Monday, June 26, 2006
To: Sachi Satapathy <firstname.lastname@example.org> Cc: email@example.com
Today when the newspapers have splashed Mittal's victory over Arcelor,
it is simply criminal to oppose NALCO Disinvestment. To see it as an
injustice against Orissa is absolutely myopic and ill-informed. No one
should pretend that he knows more economics than the Prime Minister.
Let not 20th century rhetorics stop the juggernaut of 21st century's
possibilities. Let's be led by reason and not by fanatics.
Tusar N. Mohapatra
Winner Infosys Young Achiever's Finalist Award-2005 (Social Work) Mobile-09945410345
From: lalit pattnaik <firstname.lastname@example.org>
Date: Tue, 27 Jun 2006 00:56:09 -0700 (PDT)
Subject: Re: Tusar N. Mohapatra :It is simply criminal to oppose NALCO
To: Sachi Satapathy <email@example.com>
Dear friend Tushar,
I hope you own the statement which you have given. And afterwards, don't refer that so and so has told.
First fanatics are those who blindly believe in two to three line sermons and act accordingly without any logic or rationalities. Mittal's victory over Arcelor in Europe, which has been highlighted by National media is in which way comparable to opposition to Nalco disinvestment in Orissa.
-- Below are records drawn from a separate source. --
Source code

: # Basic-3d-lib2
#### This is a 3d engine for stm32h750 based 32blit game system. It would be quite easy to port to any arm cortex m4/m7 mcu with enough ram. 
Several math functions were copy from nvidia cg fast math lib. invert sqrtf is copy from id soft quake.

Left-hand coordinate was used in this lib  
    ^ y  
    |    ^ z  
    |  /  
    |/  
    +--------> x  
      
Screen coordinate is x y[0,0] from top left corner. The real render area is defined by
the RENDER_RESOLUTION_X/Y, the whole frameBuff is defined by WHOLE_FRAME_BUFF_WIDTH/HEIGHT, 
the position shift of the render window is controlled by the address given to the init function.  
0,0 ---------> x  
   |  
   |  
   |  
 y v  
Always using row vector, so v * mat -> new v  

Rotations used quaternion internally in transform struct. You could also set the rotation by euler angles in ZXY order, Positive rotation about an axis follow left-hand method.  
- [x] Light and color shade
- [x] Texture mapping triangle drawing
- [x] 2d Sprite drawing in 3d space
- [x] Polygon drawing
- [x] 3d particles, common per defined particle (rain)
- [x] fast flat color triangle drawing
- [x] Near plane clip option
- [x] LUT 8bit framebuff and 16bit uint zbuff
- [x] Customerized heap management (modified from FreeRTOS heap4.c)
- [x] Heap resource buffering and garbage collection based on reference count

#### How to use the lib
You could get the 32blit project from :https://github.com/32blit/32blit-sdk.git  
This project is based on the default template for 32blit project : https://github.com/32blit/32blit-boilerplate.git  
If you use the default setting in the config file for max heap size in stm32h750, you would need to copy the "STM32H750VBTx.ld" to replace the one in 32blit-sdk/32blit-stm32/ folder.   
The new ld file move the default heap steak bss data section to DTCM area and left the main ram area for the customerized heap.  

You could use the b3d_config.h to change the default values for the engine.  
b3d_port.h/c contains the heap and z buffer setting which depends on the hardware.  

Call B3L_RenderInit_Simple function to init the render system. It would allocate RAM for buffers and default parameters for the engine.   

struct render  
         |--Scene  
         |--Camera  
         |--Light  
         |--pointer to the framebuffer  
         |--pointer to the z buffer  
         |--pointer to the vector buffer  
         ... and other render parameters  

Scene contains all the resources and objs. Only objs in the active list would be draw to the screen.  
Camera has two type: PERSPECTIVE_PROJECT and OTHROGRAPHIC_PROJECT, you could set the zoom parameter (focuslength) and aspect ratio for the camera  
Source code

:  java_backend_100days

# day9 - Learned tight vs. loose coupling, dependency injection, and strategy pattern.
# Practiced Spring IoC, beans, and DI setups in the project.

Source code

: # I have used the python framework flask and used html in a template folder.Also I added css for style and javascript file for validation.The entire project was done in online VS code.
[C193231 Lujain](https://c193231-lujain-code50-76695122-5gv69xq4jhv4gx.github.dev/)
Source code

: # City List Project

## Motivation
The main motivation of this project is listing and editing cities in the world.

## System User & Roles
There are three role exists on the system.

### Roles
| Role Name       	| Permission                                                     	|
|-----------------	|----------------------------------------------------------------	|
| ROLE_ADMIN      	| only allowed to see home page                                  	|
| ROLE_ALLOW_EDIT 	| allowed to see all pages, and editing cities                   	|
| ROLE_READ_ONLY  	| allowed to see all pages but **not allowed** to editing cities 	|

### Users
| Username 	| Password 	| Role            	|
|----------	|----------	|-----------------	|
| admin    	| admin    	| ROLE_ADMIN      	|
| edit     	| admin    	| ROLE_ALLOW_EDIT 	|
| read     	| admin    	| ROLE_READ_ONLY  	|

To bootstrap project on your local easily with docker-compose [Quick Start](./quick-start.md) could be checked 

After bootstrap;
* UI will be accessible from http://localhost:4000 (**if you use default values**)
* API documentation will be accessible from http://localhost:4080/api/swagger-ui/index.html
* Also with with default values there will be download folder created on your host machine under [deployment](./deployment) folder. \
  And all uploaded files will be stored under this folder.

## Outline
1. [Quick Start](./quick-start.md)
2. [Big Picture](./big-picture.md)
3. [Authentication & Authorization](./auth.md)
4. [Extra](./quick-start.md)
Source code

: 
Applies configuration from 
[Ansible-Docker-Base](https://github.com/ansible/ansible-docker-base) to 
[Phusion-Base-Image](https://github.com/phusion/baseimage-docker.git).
Mittal is an Indian and has made a name and is going to rule in Europe economically is a pride for India, hence high lighted. In fact Europe has ruled us economically and politically and as of now it is difficult to rule any country politically, rulling economically is a matter of pride. Therefore we are all proud of him.
Dr Manmohan singh is a economist of great stature, no body denies that but the problem is he is not a great politician, who actually should be the Priminister. The pathetic thing is he is a salaried officer and not the Leader of India. Had he been a real Leader than he should have given more to the deprived state than the privilaged
states.Forget about withdrawing sharemoney from a deprived state's only able and prominent PSU.
Like last time, in this Ratha Yatra which is happening to-day in Puri, Orissa, the juggernut of Arun shouri's philosophy, which you have indoctrined, will be again crushed by the wheels of Lord Jagannath's Rath.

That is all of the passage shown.